Denn die Berliner Clubs stoßen relativ viel CO2 aus: ungefähr 30 Tonnen pro Jahr, laut Berechnungen der deutschen NGO Bund für Umwelt und Naturschutz (BUND). Im Schnitt verbraucht ein Club pro Wochenende so viel Strom wie ein Durchschnitts-Haushalt im ganzen Jahr.
Doch für Georg Kössler, Sprecher für Klimapolitik und Clubkultur der Grünen in Berlin, geht es um noch mehr. Er will mehr Menschen dazu anregen, für den Umweltschutz aktiv zu werden.
"Berliner Clubs sind Trendsetter, nicht nur, was die Musik betrifft, sondern auch beim Lifestyle. Und wenn die Leute sehen, oh, die Clubs benutzen keine Plastikstrohhalme mehr, dann fangen sie damit zuhause vielleicht auch an", sagte er der DW.

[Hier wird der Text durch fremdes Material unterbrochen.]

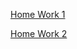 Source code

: [Home Work 1](https://github.com/MuratovEdem/Y_Lab_HW/pull/1)

[Home Work 2](https://github.com/MuratovEdem/Y_Lab_HW/pull/2)

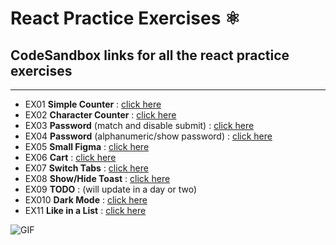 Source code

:# React Practice Exercises ⚛️

## CodeSandbox links for all the react practice exercises
---

- EX01 __Simple Counter__ : [click here](https://codesandbox.io/s/simple-counter-yc3f3)
- EX02 __Character Counter__ : [click here](https://codesandbox.io/s/twitter-character-counter-dc4zg)
- EX03 __Password__ (match and disable submit) : [click here](https://codesandbox.io/s/password-reset-form-sutoo)
- EX04 __Password__ (alphanumeric/show password) : [click here](https://codesandbox.io/s/alphanumericshow-password-41lrq)
- EX05 __Small Figma__ : [click here](https://codesandbox.io/s/figma-vcbwc)
- EX06 __Cart__ : [click here](https://codesandbox.io/s/shopping-cart-606gh)
- EX07 __Switch Tabs__ : [click here](https://codesandbox.io/s/switch-tabs-mbold)
- EX08 __Show/Hide Toast__ : [click here](https://codesandbox.io/s/show-toast-8xe04)
- EX09 __TODO__ : (will update in a day or two)
- EX010 __Dark Mode__ : [click here](https://codesandbox.io/s/darklight-mode-km838)
- EX11 __Like in a List__ : [click here](https://codesandbox.io/s/like-in-a-list-bjswc)

![GIF](https://hackernoon.com/images/1*KBGdMaU_emZX4XR1AvkD4A.gif)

"Deshalb konzentrieren wir Politiker uns jetzt auf die Clubszene, denn die hat einen großen Einfluss. Tausende Leute in Berlin gehen in Clubs, Tausende Leute kommen nach Berlin wegen den Clubs, daher können wir eine Menge Leute erreichen, wenn wir mit den Clubs zusammenarbeiten und sie nachhaltiger gestalten".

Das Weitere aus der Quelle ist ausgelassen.